In this study, numerical simulations using BPM were employed to investigate the influence of loading rate and normal stress on the mechanical and fracture behavior of rocks subjected to shear loading. The analysis of the strength and cracking characteristics of rock specimens led to the following conclusions:

  1. 1.

    A novel calibration methodology for direct shear is proposed, taking into account loading rates, and uses experimental results to derive the microscopic parameters of PBM for obtaining the macroscopic properties of rocks. This methodology provides a method for the establishment of a direct shear model.

  2. 2.

    It is revealed that both normal stress and loading rate have a positive influence on shear strength. However, normal stress has a greater impact on the shear strength compared to loading rate. Furthermore, the effect of loading rate on shear strength weakens as the normal stress level increases. This indicates that the strength increase with loading rate is more significant at lower normal stress levels.

  3. 3.

    Loading rate and normal stress have a similar influence trend on the AE events in rock specimens, mainly in the nonlinear stage and post-peak stage. With an increase in loading rate and normal stress, the AE event rate was more actively distributed in the nonlinear stage. At low loading rate and normal stress, intense AE activity was mainly concentrated around the peak stress point.

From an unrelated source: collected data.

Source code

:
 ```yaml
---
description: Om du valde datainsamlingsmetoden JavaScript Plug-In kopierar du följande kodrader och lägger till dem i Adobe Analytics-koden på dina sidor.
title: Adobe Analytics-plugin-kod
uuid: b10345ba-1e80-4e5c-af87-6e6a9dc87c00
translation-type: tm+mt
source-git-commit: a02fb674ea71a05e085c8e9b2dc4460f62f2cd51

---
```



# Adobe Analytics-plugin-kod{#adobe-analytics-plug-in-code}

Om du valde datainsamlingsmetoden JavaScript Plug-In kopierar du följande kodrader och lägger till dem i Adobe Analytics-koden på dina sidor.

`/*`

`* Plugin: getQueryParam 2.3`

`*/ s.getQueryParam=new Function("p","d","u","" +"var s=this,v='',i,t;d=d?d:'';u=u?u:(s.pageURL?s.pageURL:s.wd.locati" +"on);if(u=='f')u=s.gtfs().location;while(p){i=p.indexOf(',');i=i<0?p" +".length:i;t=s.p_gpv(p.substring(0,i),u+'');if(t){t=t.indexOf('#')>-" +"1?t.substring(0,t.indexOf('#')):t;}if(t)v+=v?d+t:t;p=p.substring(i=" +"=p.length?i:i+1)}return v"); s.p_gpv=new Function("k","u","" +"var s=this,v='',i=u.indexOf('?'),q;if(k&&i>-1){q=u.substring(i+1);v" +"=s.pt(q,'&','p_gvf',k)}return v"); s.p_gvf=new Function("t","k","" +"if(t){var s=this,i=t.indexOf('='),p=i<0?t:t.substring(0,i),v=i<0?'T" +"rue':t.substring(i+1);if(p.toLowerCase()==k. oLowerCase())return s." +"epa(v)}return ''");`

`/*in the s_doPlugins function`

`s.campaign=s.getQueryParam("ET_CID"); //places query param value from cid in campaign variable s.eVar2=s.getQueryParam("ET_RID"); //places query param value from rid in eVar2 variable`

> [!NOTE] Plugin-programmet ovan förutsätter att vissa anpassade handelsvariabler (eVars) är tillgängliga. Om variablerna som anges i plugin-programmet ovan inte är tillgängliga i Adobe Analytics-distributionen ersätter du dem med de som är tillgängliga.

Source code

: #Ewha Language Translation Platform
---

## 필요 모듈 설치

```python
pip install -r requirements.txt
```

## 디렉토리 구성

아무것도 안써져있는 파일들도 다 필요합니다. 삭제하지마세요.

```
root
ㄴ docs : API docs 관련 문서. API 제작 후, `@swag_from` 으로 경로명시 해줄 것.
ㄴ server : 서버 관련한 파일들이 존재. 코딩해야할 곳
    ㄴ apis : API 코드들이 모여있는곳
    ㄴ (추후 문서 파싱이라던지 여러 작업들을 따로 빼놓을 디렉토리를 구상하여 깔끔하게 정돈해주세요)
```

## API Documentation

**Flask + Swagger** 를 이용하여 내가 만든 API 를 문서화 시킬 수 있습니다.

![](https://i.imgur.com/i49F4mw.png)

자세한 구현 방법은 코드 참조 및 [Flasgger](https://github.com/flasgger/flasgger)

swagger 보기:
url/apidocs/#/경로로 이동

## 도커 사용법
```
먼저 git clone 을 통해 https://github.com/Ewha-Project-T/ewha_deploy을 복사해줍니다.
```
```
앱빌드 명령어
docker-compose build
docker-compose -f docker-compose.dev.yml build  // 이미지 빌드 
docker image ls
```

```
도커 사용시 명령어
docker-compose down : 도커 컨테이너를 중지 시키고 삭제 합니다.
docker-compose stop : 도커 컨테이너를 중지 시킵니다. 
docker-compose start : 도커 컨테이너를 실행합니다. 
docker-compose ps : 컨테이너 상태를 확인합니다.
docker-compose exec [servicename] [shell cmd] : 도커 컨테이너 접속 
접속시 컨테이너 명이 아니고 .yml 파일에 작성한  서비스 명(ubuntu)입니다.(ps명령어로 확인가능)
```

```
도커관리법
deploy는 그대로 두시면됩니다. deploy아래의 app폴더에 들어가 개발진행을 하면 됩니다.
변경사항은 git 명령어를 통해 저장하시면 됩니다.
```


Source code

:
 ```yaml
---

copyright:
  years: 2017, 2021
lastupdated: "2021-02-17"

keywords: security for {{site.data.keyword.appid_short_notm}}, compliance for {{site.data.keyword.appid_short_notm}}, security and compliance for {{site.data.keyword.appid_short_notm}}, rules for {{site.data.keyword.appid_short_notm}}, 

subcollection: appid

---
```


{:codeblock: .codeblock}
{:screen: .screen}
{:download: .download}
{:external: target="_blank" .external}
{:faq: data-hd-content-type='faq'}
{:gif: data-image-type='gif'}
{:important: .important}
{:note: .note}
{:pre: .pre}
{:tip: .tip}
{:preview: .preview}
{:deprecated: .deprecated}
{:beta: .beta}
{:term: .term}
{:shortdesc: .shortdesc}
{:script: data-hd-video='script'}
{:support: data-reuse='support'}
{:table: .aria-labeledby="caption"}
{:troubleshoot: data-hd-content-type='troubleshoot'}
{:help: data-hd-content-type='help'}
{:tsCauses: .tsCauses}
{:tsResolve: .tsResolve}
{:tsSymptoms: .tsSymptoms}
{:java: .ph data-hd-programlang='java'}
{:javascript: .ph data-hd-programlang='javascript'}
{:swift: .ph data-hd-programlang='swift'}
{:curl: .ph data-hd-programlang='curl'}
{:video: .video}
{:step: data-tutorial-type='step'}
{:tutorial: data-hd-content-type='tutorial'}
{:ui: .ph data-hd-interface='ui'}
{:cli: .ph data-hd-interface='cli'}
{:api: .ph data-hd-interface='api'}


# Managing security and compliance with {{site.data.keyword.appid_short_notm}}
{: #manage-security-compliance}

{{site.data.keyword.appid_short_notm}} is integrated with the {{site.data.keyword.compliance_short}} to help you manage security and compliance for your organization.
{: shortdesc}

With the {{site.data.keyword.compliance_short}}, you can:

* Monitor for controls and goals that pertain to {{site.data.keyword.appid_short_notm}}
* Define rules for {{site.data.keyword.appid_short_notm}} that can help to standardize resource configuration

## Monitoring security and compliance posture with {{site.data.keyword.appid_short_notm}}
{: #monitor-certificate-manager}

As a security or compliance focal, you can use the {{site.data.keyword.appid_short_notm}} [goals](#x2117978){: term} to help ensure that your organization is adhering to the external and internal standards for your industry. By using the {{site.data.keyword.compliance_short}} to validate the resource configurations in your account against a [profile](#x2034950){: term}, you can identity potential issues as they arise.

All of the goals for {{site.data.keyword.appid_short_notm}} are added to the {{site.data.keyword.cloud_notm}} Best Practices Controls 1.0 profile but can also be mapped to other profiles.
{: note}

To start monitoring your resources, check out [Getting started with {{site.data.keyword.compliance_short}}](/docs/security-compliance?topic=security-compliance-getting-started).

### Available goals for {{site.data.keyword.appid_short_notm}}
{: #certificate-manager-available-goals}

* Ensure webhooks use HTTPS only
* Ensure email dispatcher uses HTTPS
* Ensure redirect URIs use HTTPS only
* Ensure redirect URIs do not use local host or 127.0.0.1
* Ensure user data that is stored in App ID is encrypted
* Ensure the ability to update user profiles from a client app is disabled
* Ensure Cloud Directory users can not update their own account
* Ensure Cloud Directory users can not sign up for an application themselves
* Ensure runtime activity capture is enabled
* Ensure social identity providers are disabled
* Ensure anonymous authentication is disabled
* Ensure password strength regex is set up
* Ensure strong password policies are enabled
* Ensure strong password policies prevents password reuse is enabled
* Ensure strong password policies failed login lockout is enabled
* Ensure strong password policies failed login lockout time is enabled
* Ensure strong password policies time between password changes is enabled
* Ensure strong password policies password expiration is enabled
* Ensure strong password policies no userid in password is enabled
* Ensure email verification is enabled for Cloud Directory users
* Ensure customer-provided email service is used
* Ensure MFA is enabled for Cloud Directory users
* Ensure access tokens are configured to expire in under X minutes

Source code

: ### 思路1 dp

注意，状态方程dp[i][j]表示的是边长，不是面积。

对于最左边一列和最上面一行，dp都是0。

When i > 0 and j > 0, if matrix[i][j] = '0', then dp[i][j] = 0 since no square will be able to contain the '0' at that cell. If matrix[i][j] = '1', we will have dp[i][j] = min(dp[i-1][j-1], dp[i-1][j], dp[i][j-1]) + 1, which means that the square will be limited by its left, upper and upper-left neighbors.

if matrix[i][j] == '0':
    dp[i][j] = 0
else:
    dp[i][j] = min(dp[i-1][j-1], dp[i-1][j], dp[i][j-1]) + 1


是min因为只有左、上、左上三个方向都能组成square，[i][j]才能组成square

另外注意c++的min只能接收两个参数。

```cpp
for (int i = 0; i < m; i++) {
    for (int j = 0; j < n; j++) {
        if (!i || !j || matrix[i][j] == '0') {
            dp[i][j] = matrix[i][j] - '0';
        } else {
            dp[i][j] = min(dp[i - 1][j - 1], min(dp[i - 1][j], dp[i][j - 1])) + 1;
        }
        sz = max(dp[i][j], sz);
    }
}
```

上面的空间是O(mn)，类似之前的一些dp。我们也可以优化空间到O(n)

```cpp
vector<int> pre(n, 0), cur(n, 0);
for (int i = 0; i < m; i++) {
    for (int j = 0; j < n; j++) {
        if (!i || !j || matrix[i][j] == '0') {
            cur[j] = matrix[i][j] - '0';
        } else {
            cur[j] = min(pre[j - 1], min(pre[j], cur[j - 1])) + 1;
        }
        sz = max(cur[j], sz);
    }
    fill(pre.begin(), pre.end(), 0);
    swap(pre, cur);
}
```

Meanwhile, under higher loading rate and normal stress, the nonlinear stage was prolonged, and more AE events were generated in the nonlinear and post-peak stages.

  4. 4.

    The initiation and distribution of micro-cracks during direct shearing are influenced by both normal stress and loading rate. However, normal stress has a greater impact on the generation and propagation of micro-cracks compared to loading rate. With higher normal stress, the failure mode shifts from a shear-dominated to a mixed mode with tensile micro-cracks in a dominant role.